I spent the weekend hearing of Denali, Hyalite, Kilimanjaro, and Ararat.  I didn't know where any of the mountains are located, except Denali.  People threw the names of Huaraz, Vinson, and Aconcagua around like I talk about Target and the local grocery store.  Last week I went to the local hiking trail.  Last week Ben Erdmann was in Alaska.  I eavesdropped on conversations about caribiners and clogs, whippers and belays, top rope, anchors, and crampons.  I was confused by the light and fast lead of someone who was dialed in.  It was like hearing a foreign language.

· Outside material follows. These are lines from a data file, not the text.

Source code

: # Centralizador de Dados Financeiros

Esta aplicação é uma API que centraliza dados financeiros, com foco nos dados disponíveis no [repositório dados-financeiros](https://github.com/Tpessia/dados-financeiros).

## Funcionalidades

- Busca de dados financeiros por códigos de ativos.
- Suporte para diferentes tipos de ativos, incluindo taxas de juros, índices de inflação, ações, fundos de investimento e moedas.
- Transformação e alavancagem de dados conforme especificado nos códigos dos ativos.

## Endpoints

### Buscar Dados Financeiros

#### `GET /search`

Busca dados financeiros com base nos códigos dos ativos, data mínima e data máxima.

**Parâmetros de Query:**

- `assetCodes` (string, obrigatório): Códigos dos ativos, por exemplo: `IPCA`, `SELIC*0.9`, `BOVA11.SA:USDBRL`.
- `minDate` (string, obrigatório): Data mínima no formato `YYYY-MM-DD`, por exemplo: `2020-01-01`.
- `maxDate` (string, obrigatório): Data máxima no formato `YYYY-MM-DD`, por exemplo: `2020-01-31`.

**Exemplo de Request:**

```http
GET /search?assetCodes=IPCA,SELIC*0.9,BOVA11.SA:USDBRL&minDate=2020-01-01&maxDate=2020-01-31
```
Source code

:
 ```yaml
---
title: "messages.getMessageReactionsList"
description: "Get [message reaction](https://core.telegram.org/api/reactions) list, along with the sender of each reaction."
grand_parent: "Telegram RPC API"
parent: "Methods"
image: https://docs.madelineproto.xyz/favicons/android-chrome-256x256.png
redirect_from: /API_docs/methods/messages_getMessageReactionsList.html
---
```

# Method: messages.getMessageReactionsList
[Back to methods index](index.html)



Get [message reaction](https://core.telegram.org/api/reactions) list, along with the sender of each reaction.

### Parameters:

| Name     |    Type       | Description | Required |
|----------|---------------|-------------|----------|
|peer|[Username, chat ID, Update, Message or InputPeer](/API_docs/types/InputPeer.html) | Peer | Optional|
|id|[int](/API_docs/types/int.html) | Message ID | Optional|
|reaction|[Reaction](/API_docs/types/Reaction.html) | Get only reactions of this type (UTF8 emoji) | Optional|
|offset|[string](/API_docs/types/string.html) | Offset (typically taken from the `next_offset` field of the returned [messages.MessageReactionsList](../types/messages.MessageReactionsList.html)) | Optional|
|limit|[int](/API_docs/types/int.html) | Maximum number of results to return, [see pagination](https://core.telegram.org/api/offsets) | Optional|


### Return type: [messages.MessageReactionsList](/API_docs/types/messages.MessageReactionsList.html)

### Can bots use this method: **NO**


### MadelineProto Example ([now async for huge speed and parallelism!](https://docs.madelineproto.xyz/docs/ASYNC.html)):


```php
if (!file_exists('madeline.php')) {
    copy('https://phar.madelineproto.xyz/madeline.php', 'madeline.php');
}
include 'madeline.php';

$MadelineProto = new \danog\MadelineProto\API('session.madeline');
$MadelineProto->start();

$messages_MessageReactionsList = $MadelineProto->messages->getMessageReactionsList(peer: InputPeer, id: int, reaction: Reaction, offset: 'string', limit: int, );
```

Crampons courtesy Google Images
In the beginning, I hung back.  Intimidated by the language and experiences of the rest of the crowd, I lurked on the fringes of conversations, laughed when everyone else laughed, nodded like I knew who Will Gadd is, and tried to absorb what I could of this confusing world of climbers.  I watched how their eyes lit up when someone spoke of a mixed climb at 17,000 feet, or a six day bivi.  I saw the momentary pause when the name Sue Nott came up.  I wanted to know more.  I felt a pull to understand this community and feel what they feel.  I wanted to experience their language so that instead of words, they became actions.

And I did.  As the weekend progressed, the members of this small club took me in, welcomed me, encouraged me, and taught me.  They introduced me to their passion and ignited a flame in me.  I have to say, I'm hooked.

In subsequent posts, I will explain all these words, and places, and people.  I am honored to introduce my readers to this community of fine people and their passion for living.

Last Saturday, I walked into the Michigan Ice Fest Headquarters in the late afternoon to return my equipment.  As I opened the door, a pair of climbers came out, looked at my gear, and said "Did you climb today?"

The Curtains
"Yeah, yeah I did."  And just like that, I became part of the community.  It doesn't matter that I've only climbed WI3 9 Meter Opening Curtain.  (Sounds like I know what I'm talking about, doesn't it?)  No one cared what my name is, or where I've been, or what I've done.  All they knew was at that moment, I was a climber at the Michigan Ice Fest, one of the most popular destinations for climbers of every level.  It felt really, really good to be nobody but a person who did what the rest of them did and lived to tell about my day.  I was part of something that is so much bigger than the personal details of our lives.  I faced frigid temperatures and wind, stayed out all day, gazed up at a frozen waterfall, and climbed it, with a lot of help from my climbing partners.
Look at me go!

That's what Bill Thompson is all about.  The beta on the Michigan Ice Fest is get out in it, be a part of it, be safe, and embrace every aspect.  It is so worth it to climb on!